Reason for wars
All wars are futile, but it seems to be the way of a progressive society.
Watch any nature programme, and the aim of life is the domination of the supreme genes.
The males will fight to the death for them to be passed on. Transfer all this to a civilisation of educated people and nothing changes.
This explains the domineering attitude of the male of the species, and wars of domination.
Most religions have blood on their hands pursuing this policy.
Hitler is a classic example. I have always believed education to be the way of salvation, but it can also be used by evil people to brainwash others.
How could a highly educated nation of Germans be seduced into thinking that Aryan supremacy was the solution?
Here we see the face of total evil, yet still it carries on in the name of religion.
Complacency and arrogance exists in our so called democracy.
The case of Alan Turing is a prime example of injustice through ignorance, by our educated establishment.
I recommend people go and see the film about his life, The Imitation Game.
The savage is still in all of us.
I am writing in response to Tim Gavell’s article (Gazette, November 18) ‘Cameron Bleak on Recovery’.
The Prime Minister is asking Britain to back his awful economic plans, insisting only more austerity can save us from the worldwide downturn.
His self-delusion is that our economic plans are caused by Japan, Ukraine, the EU and even Ebola, anything but the growing misery his austerity is inflicting on our living standards.
Incomes have dropped by nine per cent under this lot, and a million are reliant on food banks, while the unregulated banking sector continues unabated.
And all for what? A rising deficit is now the largest in Europe, and austerity designed to place a burden on the working class while wealthy individuals and businesses grow rich.

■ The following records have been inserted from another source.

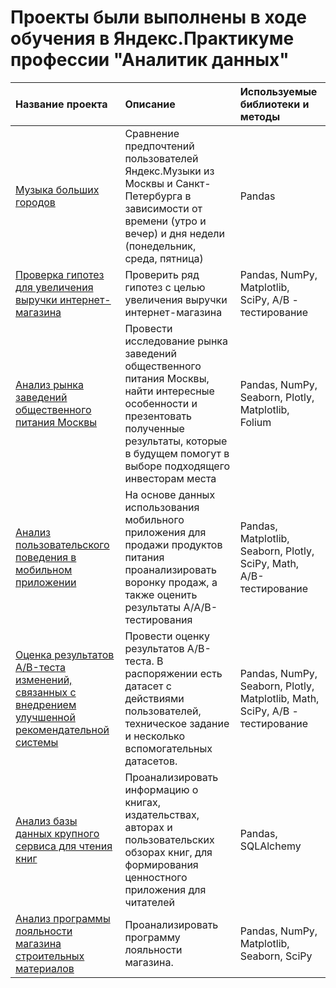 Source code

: # Проекты были выполнены в ходе обучения в Яндекс.Практикуме профессии "Аналитик данных"
| Название проекта | Описание | Используемые библиотеки и методы|
| :-------------------- | :--------------------- |:---------------------------|
| [Музыка больших городов](Music/1_big_cities_music_.ipynb) | Сравнение предпочтений пользователей Яндекс.Музыки из Москвы и Санкт-Петербурга в зависимости от времени (утро и вечер) и дня недели (понедельник, среда, пятница) | Pandas |
| [ Проверка гипотез для увеличения выручки интернет-магазина](Internet_shop__top_sale_hypothesis/Internet_shop__top_sale_hypothesis_.ipynb) | Проверить ряд гипотез с целью увеличения выручки интернет-магазина | Pandas, NumPy,  Matplotlib, SciPy, А/В - тестирование |
| [Анализ рынка заведений общественного питания Москвы](Moscow_food/Moskow_food_for_investors_.ipynb) | Провести исследование рынка заведений общественного питания Москвы, найти интересные особенности и презентовать полученные результаты, которые в будущем помогут в выборе подходящего инвесторам места | Pandas, NumPy, Seaborn, Plotly, Matplotlib, Folium |
| [Анализ пользовательского поведения в мобильном приложении](Mobile_app/Mobile_app_.ipynb) | На основе данных использования мобильного приложения для продажи продуктов питания проанализировать воронку продаж, а также оценить результаты A/A/B-тестирования  | Pandas, Matplotlib, Seaborn, Plotly, SciPy, Math, A/B-тестирование |
| [Оценка результатов A/B-теста изменений, связанных с внедрением улучшенной рекомендательной системы](AB_test_final/AB_test_final_project_.ipynb) | Провести оценку результатов A/B-теста. В распоряжении есть датасет с действиями пользователей, техническое задание и несколько вспомогательных датасетов. | Pandas, NumPy, Seaborn, Plotly, Matplotlib, Math, SciPy, А/В - тестирование|
| [Анализ базы данных крупного сервиса для чтения книг](SQL_book_read_service/SQL_book_service_.ipynb) | Проанализировать информацию о книгах, издательствах, авторах и пользовательских обзорах книг, для формирования ценностного приложения для читателей | Pandas, SQLAlchemy |
| [Анализ программы лояльности магазина строительных материалов](Retail_loyality_program/retail_loyality_program_.ipynb) | Проанализировать программу лояльности магазина. | Pandas, NumPy, Matplotlib, Seaborn, SciPy |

The Con-Dems talk a lot about these tax changes to benefit the poor, taking some out of tax, but cuts in benefits and tax credit and higher council tax leave them worse off.
Working people have been hammered by the programme of unending austerity and misery, while big business and the city of London gets even greater share of the wealth.
It is time now for an approach that is different, transferring wealth from the rich to the poor, broader public ownership and intervention in the economy, for a proper alternative for working people and to be rid of poverty and deprivation.
Lucky to have hospital
Amid all this moaning about our NHS, I would just like to say how lucky the people of Blackpool are in their hospital.
When an elderly relative of mine was admitted after being taken ill, the care she received was excellent.
The staff on Ward 37 were brilliant, so kind and caring.
In the main entrance the ‘navigator’ and reception staff were friendly and helpful to lost and fraught relatives.
Even your parking system is far superior to any I have come across in Manchester, Bury or Rochdale hospitals.
Well done, Blackpool Victoria Hospital.
The audience at the White Church, Fairhaven, was treated to an evening of classical music by Michael Hall. It was well-performed and there was music to suit all tastes, starting with Verdi, Giordani, next Donizetti was put to the test.
Then Puccini has its run, with Mozart’s trio to come. Offenbach’s Barcarolle to still the soul. Piligrim’s chorus Tannhauser to end the night, to send you to your homes with delight.
A sticky solution
Dropping used chewing gum on the ground is a disgusting habit, and I agree with your article that something needs to be done about it (Gazette, November 26).
If you walk along Bank Hey Street, in Blackpool, you will see it is filthy with chewing gum.
I know in the past the council has tried to clean it up, but it costs a lot of money, and at the moment the council doesn’t have any spare cash.
So why can’t people just put their old chewing gum in the nearest bin, instead of lazily throwing it on the ground?
I think charging the manufacturers for the clean-up costs is a good idea. They are helping create this situation after all.